The future is intersectionality
The European Court of Human Rights isn’t the only mechanism in which people can raise claims of disability-based discrimination in education. Indeed, other international human rights mechanisms may be more receptive to these claims. At the Roma/disability education meeting my colleague Lycette Nelson proposed on behalf of MDAC to work with Roma groups in Slovakia to build a case around one or more segregated schools to argue that all children in these schools are denied their education, whatever the purported reason. We are thinking about building the case to submit to the UN Committee on Economic, Social and Cultural Rights (utilising the Optional Protocol to the UN Covenant on Economic, Social and Cultural Rights). Please send us an email if you are interested in discussing this.
The Roma rights field has pioneered non-discrimination litigation before the European Court of Human Rights in the last decade and has enabled the Court to advance its non-discrimination jurisprudence, case-law benefits all minority groups. The lesson surely is that NGOs and lawyers need to be careful in taking future cases, so as to nudge courts into a better space where they use non-discrimination law positively instead of negatively.
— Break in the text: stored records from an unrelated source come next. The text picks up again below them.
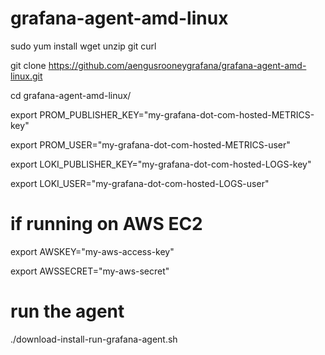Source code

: # grafana-agent-amd-linux

sudo yum install wget unzip git curl 

git clone https://github.com/aengusrooneygrafana/grafana-agent-amd-linux.git 

cd grafana-agent-amd-linux/ 

export PROM_PUBLISHER_KEY="my-grafana-dot-com-hosted-METRICS-key"   

export PROM_USER="my-grafana-dot-com-hosted-METRICS-user"

export LOKI_PUBLISHER_KEY="my-grafana-dot-com-hosted-LOGS-key"

export LOKI_USER="my-grafana-dot-com-hosted-LOGS-user"   

# if running on AWS EC2 

export AWSKEY="my-aws-access-key"

export AWSSECRET="my-aws-secret"

# run the agent 

./download-install-run-grafana-agent.sh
A key learning point for me at the Roma/disability meeting was that some key Roma rights litigators now say that racial discrimination cannot be ended without abolishing special schools. The challenge for all of us now is to break free from our single-identity boxes, and find an opportunity to mount an assault on segregation, beyond one constituency. Working together in solidarity and in a way which respects and builds on differing positions, the Roma and disability movements can demand a more fulsome sense of inclusion and openness for all children, whatever their labels.